The Hadoop connection configuration requires the HDFS host, HDFS port, Jobtracker host, and Jobtracker port. All Hadoop node hostnames must resolve to the proper computers from the Team Studio server. Team Studio needs access to a Hadoop administrator or anyone with access to the Hadoop configuration files (*-site.xml) if the inputs provided in the form below are not valid. Team Studio also might have to make changes to the host file of the Team Studio server if the Hadoop hostnames do not resolve.
The connection takes approximately two hours to configure and test if the Hadoop cluster is not configured for Kerberos. If it is, the user running Team Studio on the Team Studio server must have a keytab to authenticate in Kerberos. Team Studio requires that keytabs for the NameNode and Jobtracker are located on the Team Studio server. If any of these three elements is missing or invalid, Team Studio requires that a Hadoop administrator is available to contact during installation. Configuring the initial connection to a cluster configured for Kerberos takes approximately four hours.

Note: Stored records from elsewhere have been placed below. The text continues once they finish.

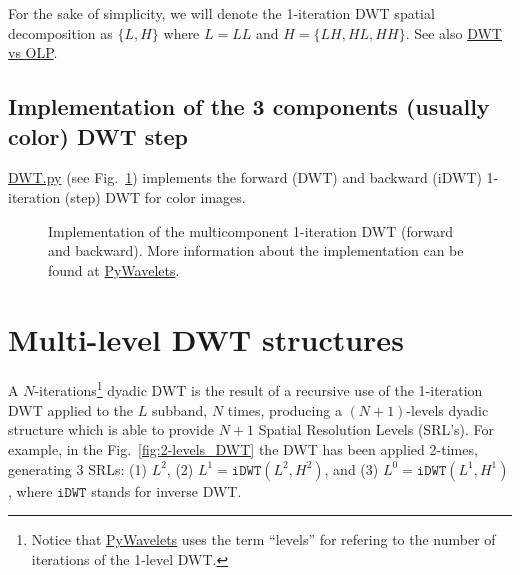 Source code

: For the sake of simplicity, we will denote the 1-iteration DWT spatial
decomposition as $\{L, H\}$ where $L=LL$ and $H=\{LH, HL, HH\}$. See
also
\href{https://nbviewer.jupyter.org/github/Sistemas-Multimedia/MRVC/blob/master/docs/DWT_vs_LPT.ipynb}{DWT
  vs OLP}.


\subsection{Implementation of the 3 components (usually color) DWT step}

\href{https://github.com/Sistemas-Multimedia/MRVC/blob/master/src/DWT.py}{DWT.py}
(see Fig.~\ref{fig:DWT}) implements the forward (DWT) and backward
(iDWT) 1-iteration (step) DWT for color images.

\begin{figure}
  
  \caption{Implementation of the multicomponent 1-iteration DWT
    (forward and backward). More information about the implementation
    can be found at
    \href{https://pywavelets.readthedocs.io/en/latest/index.html}{PyWavelets}.}
  \label{fig:DWT}
\end{figure}


\section{Multi-level DWT structures}

A $N$-iterations\footnote{Notice that
  \href{https://pywavelets.readthedocs.io/en/latest/index.html}{PyWavelets}
  uses the term ``levels'' for refering to the number of iterations of
  the 1-level DWT.} dyadic DWT is the result of a recursive use of the
1-iteration DWT applied to the $L$ subband, $N$ times, producing a
$(N+1)$-levels dyadic structure which is able to provide $N+1$ Spatial
Resolution Levels (SRL's). For example, in the
Fig.~\ref{fig:2-levels_DWT} the DWT has been applied 2-times,
generating 3 SRLs: (1) $L^2$, (2) $L^1=\mathtt{iDWT}(L^2, H^2)$, and
(3) $L^0=\mathtt{iDWT}(L^1, H^1)$, where $\mathtt{iDWT}$ stands for
inverse DWT.

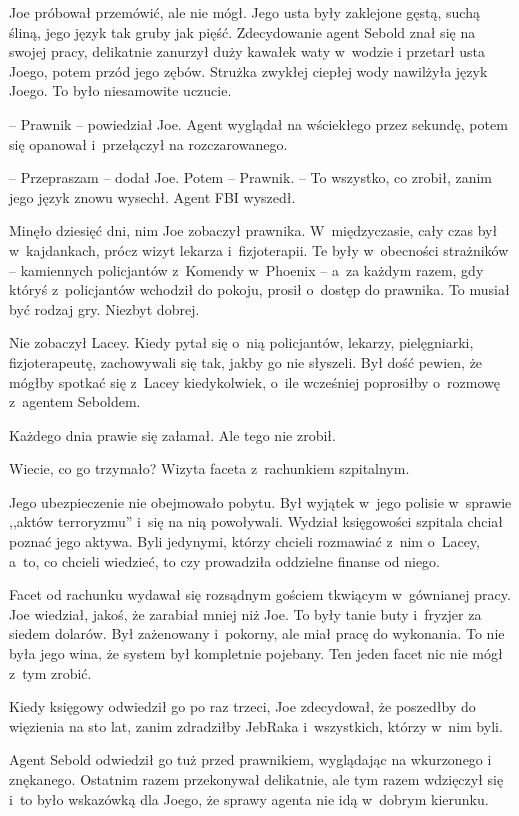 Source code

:\documentclass[oneside,polish,11pt,sfheadings]{mwbk}
\begin{document}
Joe próbował przemówić, ale nie mógł. Jego usta były zaklejone gęstą,
suchą śliną, jego język tak gruby jak pięść. Zdecydowanie agent Sebold
znał się na swojej pracy, delikatnie zanurzył duży kawałek waty w~wodzie
i przetarł usta Joego, potem przód jego zębów. Strużka zwykłej ciepłej
wody nawilżyła język Joego. To było niesamowite uczucie.

-- Prawnik -- powiedział Joe. Agent wyglądał na wściekłego przez sekundę,
potem się opanował i~przełączył na rozczarowanego. 

-- Przepraszam -- dodał Joe. Potem -- Prawnik. -- To wszystko, co zrobił, zanim jego język znowu
wysechł. Agent FBI wyszedł.

Minęło dziesięć dni, nim Joe zobaczył prawnika. W~międzyczasie, cały
czas był w~kajdankach, prócz wizyt lekarza i~fizjoterapii. Te były w~obecności strażników -- kamiennych policjantów z~Komendy w~Phoenix -- a~za
każdym razem, gdy któryś z~policjantów wchodził do pokoju, prosił o~dostęp do prawnika. To musiał być rodzaj gry. Niezbyt dobrej.

Nie zobaczył Lacey. Kiedy pytał się o~nią policjantów, lekarzy,
pielęgniarki, fizjoterapeutę, zachowywali się tak, jakby go nie
słyszeli. Był dość pewien, że mógłby spotkać się z~Lacey kiedykolwiek, o~ile wcześniej poprosiłby o~rozmowę z~agentem Seboldem.

Każdego dnia prawie się załamał. Ale tego nie zrobił.

Wiecie, co go trzymało? Wizyta faceta z~rachunkiem szpitalnym.

Jego ubezpieczenie nie obejmowało pobytu. Był wyjątek w~jego polisie w~sprawie ,,aktów terroryzmu'' i~się na nią powoływali. Wydział
księgowości szpitala chciał poznać jego aktywa. Byli jedynymi, którzy
chcieli rozmawiać z~nim o~Lacey, a~to, co chcieli wiedzieć, to czy
prowadziła oddzielne finanse od niego.

Facet od rachunku wydawał się rozsądnym gościem tkwiącym w~gównianej
pracy. Joe wiedział, jakoś, że zarabiał mniej niż Joe. To były tanie
buty i~fryzjer za siedem dolarów. Był zażenowany i~pokorny, ale miał
pracę do wykonania. To nie była jego wina, że system był kompletnie
pojebany. Ten jeden facet nic nie mógł z~tym zrobić.

Kiedy księgowy odwiedził go po raz trzeci, Joe zdecydował, że poszedłby
do więzienia na sto lat, zanim zdradziłby JebRaka i~wszystkich, którzy w~nim byli.

Agent Sebold odwiedził go tuż przed prawnikiem, wyglądając na wkurzonego
i znękanego. Ostatnim razem przekonywał delikatnie, ale tym razem
wdzięczył się i~to było wskazówką dla Joego, że sprawy agenta nie idą w~dobrym kierunku.
\end{document}
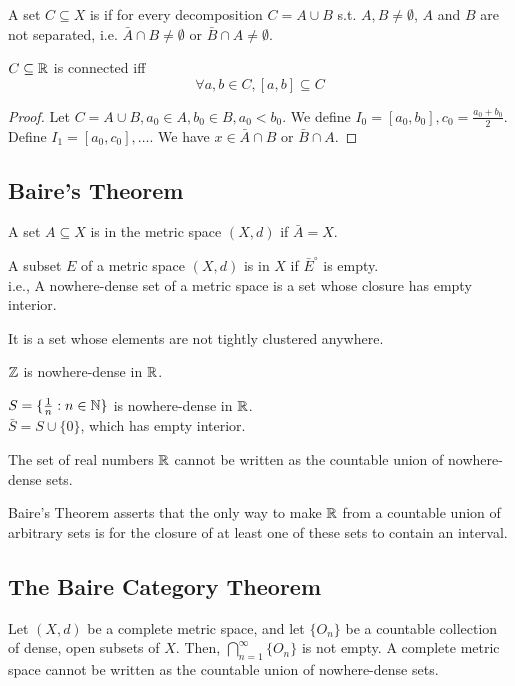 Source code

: \documentclass[11pt]{article}
\begin{document}
A set $C \subseteq X$ is  if for every decomposition $C = A \cup B$ s.t. $A, B \neq \emptyset$, $A$ and $B$ are not separated, i.e. $\bar{A} \cap B \neq \emptyset$ or $\bar{B} \cap A \neq \emptyset$.

\property
$C \subseteq \mathbb{R}$ is connected iff $$\forall a,b \in C, [a,b] \subseteq C$$
\begin{proof}
	Let $C = A \cup B, a_0 \in A, b_0 \in B, a_0 < b_0$. We define $I_0 = [a_0, b_0], c_0 = \frac{a_0 + b_0}{2}$. Define $I_1 = [a_0, c_0], \hdots$. We
	have $x \in \bar{A} \cap B$ or $\bar{B} \cap A$. 
\end{proof}


\subsection{Baire's Theorem}

A set $A \subseteq X$ is  in the metric space $(X, d)$ if $\bar{A} = X$. 

A subset $E$ of a metric space $(X, d)$ is  in $X$ if $\bar{E}^\circ$ is empty.\\
i.e., A nowhere-dense set of a metric space is a set whose closure has empty interior.

\remark
It is a set whose elements are not tightly clustered anywhere.

\example
$\mathbb{Z}$ is nowhere-dense in $\mathbb{R}$.

\example
$S = \{\frac{1}{n}: n \in \mathbb{N}\}$ is nowhere-dense in $\mathbb{R}$.\\
$\bar{S} = S \cup \{0\}$, which has empty interior.


The set of real numbers $\mathbb{R}$ cannot be written as the countable union of nowhere-dense sets.

\remark
Baire's Theorem asserts that the only way to make $\mathbb{R}$ from a countable union of arbitrary sets is for the closure of at least one of these sets to contain an interval.

\subsection{The Baire Category Theorem}
\theorem Let $(X, d)$ be a complete metric space, and let $\{O_n\}$ be a countable collection of dense, open subsets of $X$. Then, $\bigcap_{n=1}^\infty\{O_n\}$ is not empty.
A complete metric space cannot be written as the countable union of nowhere-dense sets.
\end{document}
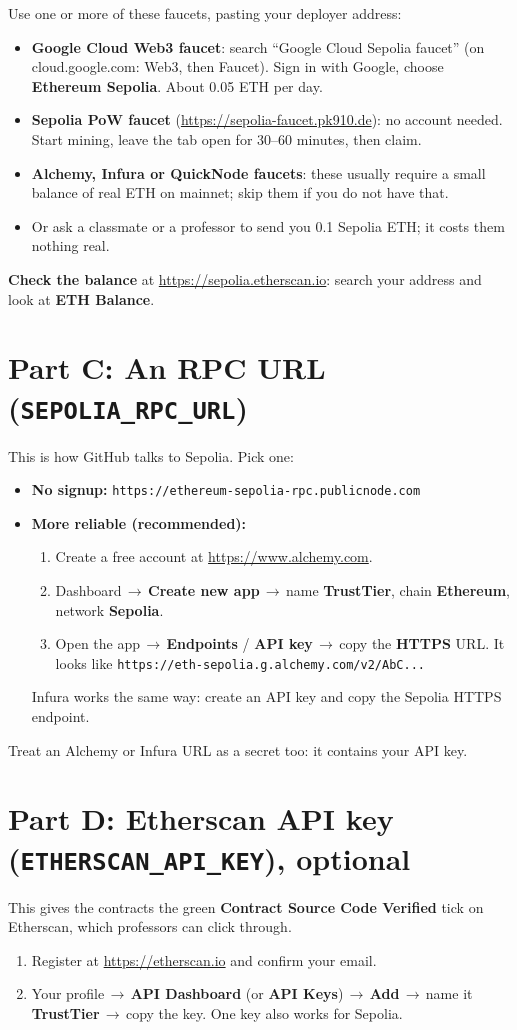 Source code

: \documentclass[11pt,a4paper]{article}
\newcommand{\ui}[1]{\textsf{\textbf{#1}}}
\newcommand{\code}[1]{\texttt{#1}}
\newcommand{\arr}{\,$\rightarrow$\,}
\begin{document}
Use one or more of these faucets, pasting your deployer address:
\begin{itemize}
  \item \textbf{Google Cloud Web3 faucet}: search ``Google Cloud Sepolia faucet'' (on cloud.google.com: Web3, then Faucet). Sign in with Google, choose \ui{Ethereum Sepolia}. About 0.05 ETH per day.
  \item \textbf{Sepolia PoW faucet} (\url{https://sepolia-faucet.pk910.de}): no account needed. Start mining, leave the tab open for 30--60 minutes, then claim.
  \item \textbf{Alchemy, Infura or QuickNode faucets}: these usually require a small balance of real ETH on mainnet; skip them if you do not have that.
  \item Or ask a classmate or a professor to send you 0.1 Sepolia ETH; it costs them nothing real.
\end{itemize}
\textbf{Check the balance} at \url{https://sepolia.etherscan.io}: search your address and look at \ui{ETH Balance}.

\section{Part C: An RPC URL (\code{SEPOLIA\_RPC\_URL})}
This is how GitHub talks to Sepolia. Pick one:
\begin{itemize}
  \item \textbf{No signup:} \nolinkurl{https://ethereum-sepolia-rpc.publicnode.com}
  \item \textbf{More reliable (recommended):}
  \begin{enumerate}
    \item Create a free account at \url{https://www.alchemy.com}.
    \item Dashboard\arr\ui{Create new app}\arr name \ui{TrustTier}, chain \ui{Ethereum}, network \ui{Sepolia}.
    \item Open the app\arr\ui{Endpoints} / \ui{API key}\arr copy the \textbf{HTTPS} URL. It looks like \nolinkurl{https://eth-sepolia.g.alchemy.com/v2/AbC...}
  \end{enumerate}
  Infura works the same way: create an API key and copy the Sepolia HTTPS endpoint.
\end{itemize}
{\small Treat an Alchemy or Infura URL as a secret too: it contains your API key.}

\section{Part D: Etherscan API key (\code{ETHERSCAN\_API\_KEY}), optional}
This gives the contracts the green \ui{Contract Source Code Verified} tick on Etherscan, which professors can click through.
\begin{enumerate}
  \item Register at \url{https://etherscan.io} and confirm your email.
  \item Your profile\arr\ui{API Dashboard} (or \ui{API Keys})\arr\ui{Add}\arr name it \ui{TrustTier}\arr copy the key. One key also works for Sepolia.
\end{enumerate}
\end{document}
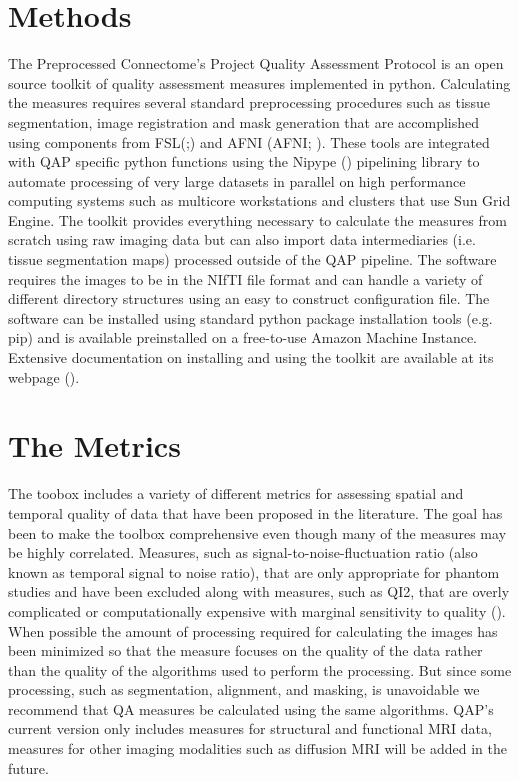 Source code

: \documentclass{frontiersSCNS} %
\begin{document}
\section{Methods}
\label{sec:1}
The Preprocessed Connectome’s Project Quality Assessment Protocol is an open source toolkit of quality assessment measures implemented in python. Calculating the measures requires several standard preprocessing procedures such as tissue segmentation, image registration and mask generation that are accomplished using components from FSL(;)  and AFNI (AFNI; ). These tools are integrated with QAP specific python functions using the Nipype () pipelining library to automate processing of very large datasets in parallel on high performance computing systems such as multicore workstations and clusters that use Sun Grid Engine. The toolkit provides everything necessary to calculate the measures from scratch using raw imaging data but can also import data intermediaries (i.e. tissue segmentation maps) processed outside of the QAP pipeline. The software requires the images to be in the NIfTI file format and can handle a variety of different directory structures using an easy to construct configuration file. The software can be installed using standard python package installation tools (e.g. pip) and is available preinstalled on a free-to-use Amazon Machine Instance. Extensive documentation on installing and using the toolkit are available at its webpage ().
\section{The Metrics}
\label{sec:2}
The toobox includes a variety of different metrics for assessing spatial and temporal quality of data that have been proposed in the literature. The goal has been to make the toolbox comprehensive even though many of the measures may be highly correlated. Measures, such as signal-to-noise-fluctuation ratio (also known as temporal signal to noise ratio), that are only appropriate for phantom studies and have been excluded along with measures, such as QI2, that are overly complicated or computationally expensive with marginal sensitivity to quality (). When possible the amount of processing required for calculating the images has been minimized so that the measure focuses on the quality of the data rather than the quality of the algorithms used to perform the processing. But since some processing, such as segmentation, alignment, and masking, is unavoidable we recommend that QA measures be calculated using the same algorithms. QAP’s current version only includes measures for structural and functional MRI data, measures for other imaging modalities such as diffusion MRI will be added in the future.
\end{document}
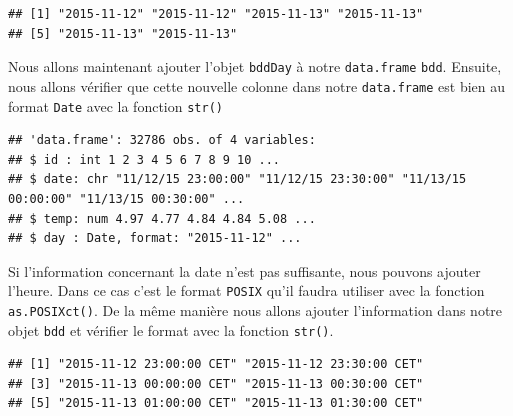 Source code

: \documentclass[twoside,symmetric]{book}
\newenvironment{Shaded}{}{}
\newcommand{\DataTypeTok}[1]{\underline{#1}}
\newcommand{\KeywordTok}[1]{\textbf{#1}}
\newcommand{\NormalTok}[1]{#1}
\newcommand{\OperatorTok}[1]{#1}
\newcommand{\StringTok}[1]{#1}
\begin{document}
\begin{verbatim}
## [1] "2015-11-12" "2015-11-12" "2015-11-13" "2015-11-13"
## [5] "2015-11-13" "2015-11-13"
\end{verbatim}

Nous allons maintenant ajouter l'objet \texttt{bddDay} à notre \texttt{data.frame} \texttt{bdd}. Ensuite, nous allons vérifier que cette nouvelle colonne dans notre \texttt{data.frame} est bien au format \texttt{Date} avec la fonction \texttt{str()}

\begin{Shaded}
\end{Shaded}

\begin{verbatim}
## 'data.frame': 32786 obs. of 4 variables:
## $ id : int 1 2 3 4 5 6 7 8 9 10 ...
## $ date: chr "11/12/15 23:00:00" "11/12/15 23:30:00" "11/13/15
00:00:00" "11/13/15 00:30:00" ...
## $ temp: num 4.97 4.77 4.84 4.84 5.08 ...
## $ day : Date, format: "2015-11-12" ...
\end{verbatim}

Si l'information concernant la date n'est pas suffisante, nous pouvons ajouter l'heure. Dans ce cas c'est le format \texttt{POSIX} qu'il faudra utiliser avec la fonction \texttt{as.POSIXct()}. De la même manière nous allons ajouter l'information dans notre objet \texttt{bdd} et vérifier le format avec la fonction \texttt{str()}.

\begin{Shaded}
\end{Shaded}

\begin{verbatim}
## [1] "2015-11-12 23:00:00 CET" "2015-11-12 23:30:00 CET"
## [3] "2015-11-13 00:00:00 CET" "2015-11-13 00:30:00 CET"
## [5] "2015-11-13 01:00:00 CET" "2015-11-13 01:30:00 CET"
\end{verbatim}

\begin{Shaded}
\end{Shaded}
\end{document}
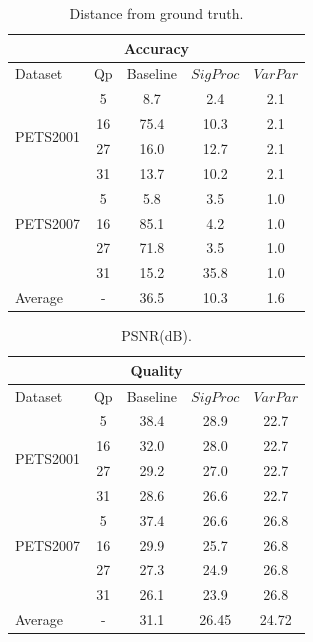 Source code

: \documentclass{article}
\begin{document}
\begin{table}
\centering
\begin{tabular}{|l|c|c|c|c|}
\hline
\multicolumn{5}{|c|}{Accuracy} \\
\hline
Dataset & Qp & Baseline & $SigProc$  & $VarPar$\\ 
\hline
\multirow{4}{*}{PETS2001} 
	&5  & 8.7 	&   2.4 &   2.1 \\
	&16 & 75.4 &  10.3 &   2.1\\
	&27 &16.0 	&  12.7 &   2.1\\
	&31 &13.7 &  10.2 &   2.1\\
\hline
\multirow{3}{*}{PETS2007} 
	&5 &5.8 &   3.5 &   1.0\\
	&16 &85.1 &   4.2 &   1.0\\
	&27 &71.8 &   3.5 &   1.0\\
	&31 &15.2 &  35.8 &   1.0\\
\hline
\multirow{1}{*}{Average}
& - & 36.5 & 10.3 & 1.6 \\  
\hline
\end{tabular}
\caption{Distance from ground truth.}
\label{tab:Accuracy}
\end{table}

\begin{table}
\centering
\begin{tabular}{|l|c|c|c|c|}
\hline
\multicolumn{5}{|c|}{Quality} \\
\hline
Dataset & Qp & Baseline & $SigProc$  & $VarPar$\\ 
\hline
\multirow{4}{*}{PETS2001} 
	&5 &38.4 &  28.9 &  22.7\\
	&16 &32.0 &  28.0 &  22.7\\
	&27 &29.2 &  27.0 &  22.7\\
	&31 &28.6 &  26.6 &  22.7\\
\hline
\multirow{3}{*}{PETS2007} 
	&5 &37.4 &  26.6 &  26.8\\
	&16 &29.9 &  25.7 &  26.8\\	
	&27 &27.3 &  24.9 &  26.8\\
	&31 &26.1 &  23.9 &  26.8\\
\hline
\multirow{1}{*}{Average}
& - & 31.1 & 26.45 & 24.72 \\ 
\hline
\end{tabular}
\caption{PSNR(dB).}
\label{tab:Quality}
\end{table}
\end{document}
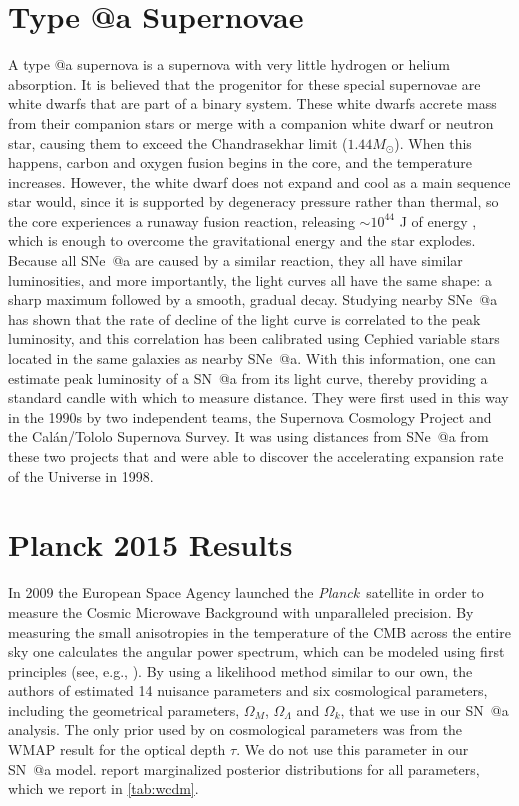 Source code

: \documentclass[12pt,a4paper]{article}
\makeatletter
\newcommand\Planck{{\it Planck}\ }
\newcommand*{\rom}[1]{\expandafter\@slowromancap\romannumeral #1@}
\newcommand{\sna}{\mbox{SN \rom{1}a}}
\newcommand{\snea}{\mbox{SNe \rom{1}a}}
\makeatother
\begin{document}
\section{Type \rom{1}a Supernovae}
\label{sec:SNIa}
A type \rom{1}a supernova is a supernova with very little hydrogen or
helium absorption. It is believed that the progenitor for these special
supernovae are white dwarfs that are part of a binary system. These white
dwarfs accrete mass from their companion stars or merge with a companion white
dwarf or neutron star, causing them to exceed the Chandrasekhar limit
($1.44 M_\odot$). When this happens, carbon and oxygen fusion begins in the
core, and the temperature increases. However, the white dwarf does not expand
and cool as a main sequence star would, since it is supported by degeneracy
pressure rather than thermal, so the core experiences a runaway fusion
reaction, releasing $\sim 10^{44}$ J of energy \citep[see, e.g.,][chap. 18.4]{ryden2010}, 
which is enough to overcome the gravitational energy and the star explodes. Because all 
\snea{} are caused by a similar reaction, they all have similar luminosities, and more 
importantly, the light curves all have the same shape: a sharp maximum followed by a smooth, 
gradual decay. Studying nearby \snea{} has shown that the rate of decline of the light curve 
is correlated to the peak luminosity, and this correlation has been calibrated using Cephied 
variable stars located in the same galaxies as nearby \snea{}. With this information, one can 
estimate peak luminosity of a \sna{} from its light curve, thereby providing a 
standard candle with which to measure distance. They were first used in this way in the 
1990s by two independent teams, the Supernova Cosmology Project and the Cal\'{a}n/Tololo 
Supernova Survey. It was using distances from \snea{} from these two projects that 
\citet{riess1998} and \citet{perlmutter1999} were able to discover the accelerating expansion 
rate of the Universe in 1998. 

\section{Planck 2015 Results}
\label{sec:planck}
In 2009 the European Space Agency launched the \Planck satellite in order
to measure the Cosmic Microwave Background with unparalleled precision.
By measuring the small anisotropies in the temperature of the CMB across
the entire sky one calculates the angular power spectrum, which can be
modeled using first principles (see, e.g., \citet{dodelson2003}).
By using a likelihood method similar to our own, the authors of
\citet{planck2013} estimated 14 nuisance parameters and 
six cosmological parameters, including the geometrical parameters,
$\Omega_M$, $\Omega_\Lambda$ and $\Omega_k$, that we use in our
{\sna} analysis. The only prior used by \citet{planck2013}
on cosmological parameters was from the WMAP result \citep{wmap2011}
for the optical depth $\tau$. We do not use this parameter
in our {\sna} model. \citet{planck2013} report marginalized
posterior distributions for all parameters,
which we report in \autoref{tab:wcdm}.
\end{document}

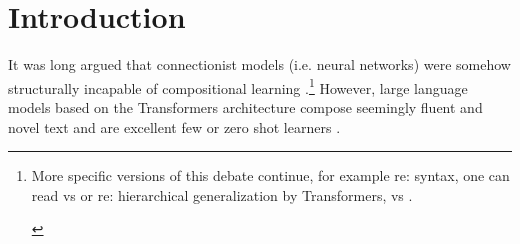 \documentclass[11pt]{article}
\begin{document}
\begin{abstract}
\end{abstract}

\section{Introduction}
It was long argued that connectionist models (i.e. neural networks) were somehow structurally incapable of compositional learning \cite{FodorPylyshyn1988}.\footnote{\begin{footnotesize}
More specific versions of this debate continue, for example re: syntax, one can read \cite{vanschijndel2019quantitydoesntbuyquality} vs \cite{goldberg2019assessingbertssyntacticabilities} or re: hierarchical generalization by Transformers, \cite{petty2021transformersgeneralizelinearly} vs \cite{murty2023grokkinghierarchicalstructurevanilla}.
\end{footnotesize}
} 
However, large language models based on the Transformers architecture compose seemingly fluent and novel text and are excellent few or zero shot learners \cite{Brown2020}.
\end{document}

Question | Response | For Reference |
---|---|---|
What are the HDFS host and port? | Can be found in core-site.xml as fs.default.name: hdfs://HDFSHOST:HDFSPORT |
Question | Response | For Reference |
---|---|---|
What is the name of the name service? | Can be found in hdfs-site.xml as dfs.nameservices: hdfs://nameservice1 | |
What is the value for dfs.ha.namenodes.<namerservice>? | Can be found in hdfs-site.xml using the name of the name service. | |
What are the values for dfs.namenode.rpc- address.<nameservice>.<namenode>? | Can be found in hdfs-site.xml using the name of the name service, and each NameNode specified in the previous row. | |
What is the value for dfs.client.failover.proxy.provider.<namerservice>? | Can be found in hdfs-site.xml using the name of the name service. |
Question | Response | For Reference |
---|---|---|
What are the Job host and port? | Can be found in mapred-site.xml as mapred.job.tracker: hdfs://JOBHOST:JOBPORT |